Sobrevive a los ingenieros que la diseñaron. Sobrevive a las manos
que ensamblaron sus piezas. También a los ojos que escrutaron los
momentos y la historia a través de su visor. Sobrevive a las
vidas de quienes fueron sus dueños. Suma en sus rincones todos los
kilómetros de todos los viajes a los que fue llevada. Acumula en su
memoria todos los recuerdos que retuvo tras cada clik de su
corazón. También traspasa fronteras y va acumulando sobre su cuerpo
de metal, piel o plástico, las huellas de todas las manos que la
acariciaron, y todas las cosas que vió a través de su único
ojo de cristal.
La cámara de fotos, fiel testigo del tiempo pasado, llega a nuestras manos tras contar a otros mil historias de mil vidas.
La
cámara de fotos le contará al futuro quienes fuimos.
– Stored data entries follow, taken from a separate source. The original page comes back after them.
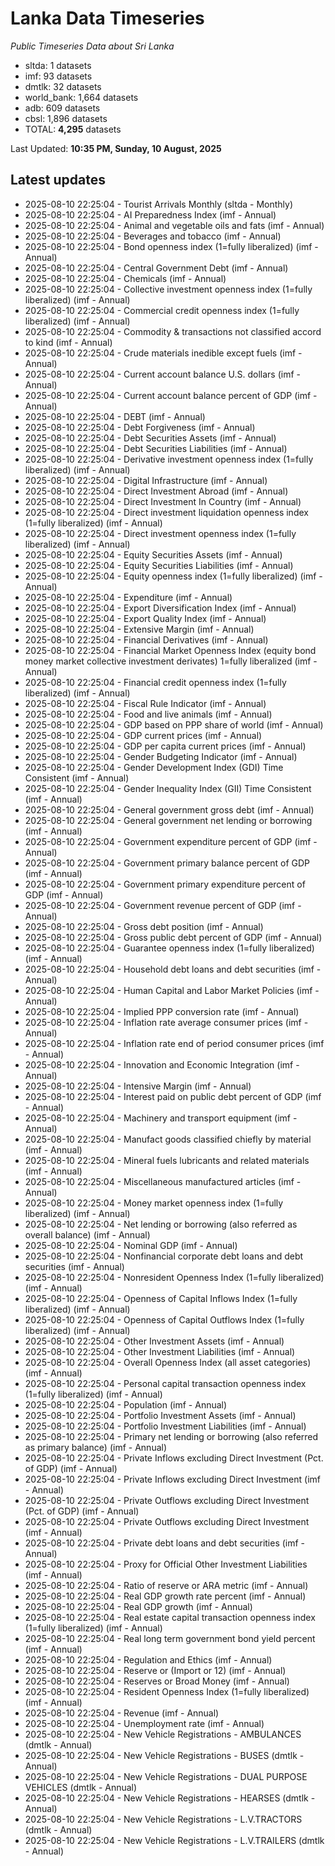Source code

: # Lanka Data Timeseries
*Public Timeseries Data about Sri Lanka*

* sltda: 1 datasets
* imf: 93 datasets
* dmtlk: 32 datasets
* world_bank: 1,664 datasets
* adb: 609 datasets
* cbsl: 1,896 datasets
* TOTAL: **4,295** datasets

Last Updated: **10:35 PM, Sunday, 10 August, 2025**

## Latest updates

* 2025-08-10 22:25:04 - Tourist Arrivals Monthly (sltda - Monthly)
* 2025-08-10 22:25:04 - AI Preparedness Index (imf - Annual)
* 2025-08-10 22:25:04 - Animal and vegetable oils and fats (imf - Annual)
* 2025-08-10 22:25:04 - Beverages and tobacco (imf - Annual)
* 2025-08-10 22:25:04 - Bond openness index (1=fully liberalized) (imf - Annual)
* 2025-08-10 22:25:04 - Central Government Debt (imf - Annual)
* 2025-08-10 22:25:04 - Chemicals (imf - Annual)
* 2025-08-10 22:25:04 - Collective investment openness index (1=fully liberalized) (imf - Annual)
* 2025-08-10 22:25:04 - Commercial credit openness index (1=fully liberalized) (imf - Annual)
* 2025-08-10 22:25:04 - Commodity & transactions not classified accord to kind (imf - Annual)
* 2025-08-10 22:25:04 - Crude materials inedible except fuels (imf - Annual)
* 2025-08-10 22:25:04 - Current account balance U.S. dollars (imf - Annual)
* 2025-08-10 22:25:04 - Current account balance percent of GDP (imf - Annual)
* 2025-08-10 22:25:04 - DEBT (imf - Annual)
* 2025-08-10 22:25:04 - Debt Forgiveness (imf - Annual)
* 2025-08-10 22:25:04 - Debt Securities Assets (imf - Annual)
* 2025-08-10 22:25:04 - Debt Securities Liabilities (imf - Annual)
* 2025-08-10 22:25:04 - Derivative investment openness index (1=fully liberalized) (imf - Annual)
* 2025-08-10 22:25:04 - Digital Infrastructure (imf - Annual)
* 2025-08-10 22:25:04 - Direct Investment Abroad (imf - Annual)
* 2025-08-10 22:25:04 - Direct Investment In Country (imf - Annual)
* 2025-08-10 22:25:04 - Direct investment liquidation openness index (1=fully liberalized) (imf - Annual)
* 2025-08-10 22:25:04 - Direct investment openness index (1=fully liberalized) (imf - Annual)
* 2025-08-10 22:25:04 - Equity Securities Assets (imf - Annual)
* 2025-08-10 22:25:04 - Equity Securities Liabilities (imf - Annual)
* 2025-08-10 22:25:04 - Equity openness index (1=fully liberalized) (imf - Annual)
* 2025-08-10 22:25:04 - Expenditure (imf - Annual)
* 2025-08-10 22:25:04 - Export Diversification Index (imf - Annual)
* 2025-08-10 22:25:04 - Export Quality Index (imf - Annual)
* 2025-08-10 22:25:04 - Extensive Margin (imf - Annual)
* 2025-08-10 22:25:04 - Financial Derivatives (imf - Annual)
* 2025-08-10 22:25:04 - Financial Market Openness Index (equity bond money market collective investment derivates) 1=fully liberalized (imf - Annual)
* 2025-08-10 22:25:04 - Financial credit openness index (1=fully liberalized) (imf - Annual)
* 2025-08-10 22:25:04 - Fiscal Rule Indicator (imf - Annual)
* 2025-08-10 22:25:04 - Food and live animals (imf - Annual)
* 2025-08-10 22:25:04 - GDP based on PPP share of world (imf - Annual)
* 2025-08-10 22:25:04 - GDP current prices (imf - Annual)
* 2025-08-10 22:25:04 - GDP per capita current prices (imf - Annual)
* 2025-08-10 22:25:04 - Gender Budgeting Indicator (imf - Annual)
* 2025-08-10 22:25:04 - Gender Development Index (GDI) Time Consistent (imf - Annual)
* 2025-08-10 22:25:04 - Gender Inequality Index (GII) Time Consistent (imf - Annual)
* 2025-08-10 22:25:04 - General government gross debt (imf - Annual)
* 2025-08-10 22:25:04 - General government net lending or borrowing (imf - Annual)
* 2025-08-10 22:25:04 - Government expenditure percent of GDP (imf - Annual)
* 2025-08-10 22:25:04 - Government primary balance percent of GDP (imf - Annual)
* 2025-08-10 22:25:04 - Government primary expenditure percent of GDP (imf - Annual)
* 2025-08-10 22:25:04 - Government revenue percent of GDP (imf - Annual)
* 2025-08-10 22:25:04 - Gross debt position (imf - Annual)
* 2025-08-10 22:25:04 - Gross public debt percent of GDP (imf - Annual)
* 2025-08-10 22:25:04 - Guarantee openness index (1=fully liberalized) (imf - Annual)
* 2025-08-10 22:25:04 - Household debt loans and debt securities (imf - Annual)
* 2025-08-10 22:25:04 - Human Capital and Labor Market Policies (imf - Annual)
* 2025-08-10 22:25:04 - Implied PPP conversion rate (imf - Annual)
* 2025-08-10 22:25:04 - Inflation rate average consumer prices (imf - Annual)
* 2025-08-10 22:25:04 - Inflation rate end of period consumer prices (imf - Annual)
* 2025-08-10 22:25:04 - Innovation and Economic Integration (imf - Annual)
* 2025-08-10 22:25:04 - Intensive Margin (imf - Annual)
* 2025-08-10 22:25:04 - Interest paid on public debt percent of GDP (imf - Annual)
* 2025-08-10 22:25:04 - Machinery and transport equipment (imf - Annual)
* 2025-08-10 22:25:04 - Manufact goods classified chiefly by material (imf - Annual)
* 2025-08-10 22:25:04 - Mineral fuels lubricants and related materials (imf - Annual)
* 2025-08-10 22:25:04 - Miscellaneous manufactured articles (imf - Annual)
* 2025-08-10 22:25:04 - Money market openness index (1=fully liberalized) (imf - Annual)
* 2025-08-10 22:25:04 - Net lending or borrowing (also referred as overall balance) (imf - Annual)
* 2025-08-10 22:25:04 - Nominal GDP (imf - Annual)
* 2025-08-10 22:25:04 - Nonfinancial corporate debt loans and debt securities (imf - Annual)
* 2025-08-10 22:25:04 - Nonresident Openness Index (1=fully liberalized) (imf - Annual)
* 2025-08-10 22:25:04 - Openness of Capital Inflows Index (1=fully liberalized) (imf - Annual)
* 2025-08-10 22:25:04 - Openness of Capital Outflows Index (1=fully liberalized) (imf - Annual)
* 2025-08-10 22:25:04 - Other Investment Assets (imf - Annual)
* 2025-08-10 22:25:04 - Other Investment Liabilities (imf - Annual)
* 2025-08-10 22:25:04 - Overall Openness Index (all asset categories) (imf - Annual)
* 2025-08-10 22:25:04 - Personal capital transaction openness index (1=fully liberalized) (imf - Annual)
* 2025-08-10 22:25:04 - Population (imf - Annual)
* 2025-08-10 22:25:04 - Portfolio Investment Assets (imf - Annual)
* 2025-08-10 22:25:04 - Portfolio Investment Liabilities (imf - Annual)
* 2025-08-10 22:25:04 - Primary net lending or borrowing (also referred as primary balance) (imf - Annual)
* 2025-08-10 22:25:04 - Private Inflows excluding Direct Investment (Pct. of GDP) (imf - Annual)
* 2025-08-10 22:25:04 - Private Inflows excluding Direct Investment (imf - Annual)
* 2025-08-10 22:25:04 - Private Outflows excluding Direct Investment (Pct. of GDP) (imf - Annual)
* 2025-08-10 22:25:04 - Private Outflows excluding Direct Investment (imf - Annual)
* 2025-08-10 22:25:04 - Private debt loans and debt securities (imf - Annual)
* 2025-08-10 22:25:04 - Proxy for Official Other Investment Liabilities (imf - Annual)
* 2025-08-10 22:25:04 - Ratio of reserve or ARA metric (imf - Annual)
* 2025-08-10 22:25:04 - Real GDP growth rate percent (imf - Annual)
* 2025-08-10 22:25:04 - Real GDP growth (imf - Annual)
* 2025-08-10 22:25:04 - Real estate capital transaction openness index (1=fully liberalized) (imf - Annual)
* 2025-08-10 22:25:04 - Real long term government bond yield percent (imf - Annual)
* 2025-08-10 22:25:04 - Regulation and Ethics (imf - Annual)
* 2025-08-10 22:25:04 - Reserve or (Import or 12) (imf - Annual)
* 2025-08-10 22:25:04 - Reserves or Broad Money (imf - Annual)
* 2025-08-10 22:25:04 - Resident Openness Index (1=fully liberalized) (imf - Annual)
* 2025-08-10 22:25:04 - Revenue (imf - Annual)
* 2025-08-10 22:25:04 - Unemployment rate (imf - Annual)
* 2025-08-10 22:25:04 - New Vehicle Registrations - AMBULANCES (dmtlk - Annual)
* 2025-08-10 22:25:04 - New Vehicle Registrations - BUSES (dmtlk - Annual)
* 2025-08-10 22:25:04 - New Vehicle Registrations - DUAL PURPOSE VEHICLES (dmtlk - Annual)
* 2025-08-10 22:25:04 - New Vehicle Registrations - HEARSES (dmtlk - Annual)
* 2025-08-10 22:25:04 - New Vehicle Registrations - L.V.TRACTORS (dmtlk - Annual)
* 2025-08-10 22:25:04 - New Vehicle Registrations - L.V.TRAILERS (dmtlk - Annual)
Hablará de nosotros
a aquellos a los que ni siquiera conoceremos. Como una
espectral y oscura memoria y sin tener consciencia de ello,
legaremos gracias a nuestras cámaras, parte de nuestra vidas, porque con
ella las fotografiamos ahora. No hará falta que nuestras fotos
aparezcan en cajones en tiempos lejanos, no. Bastará que a nuestras
cámaras las manejen otras manos, unas que ni siquiera conoceremos, unas
que ni siquiera existan hoy.
Las cámaras de fotos son máquinas del tiempo.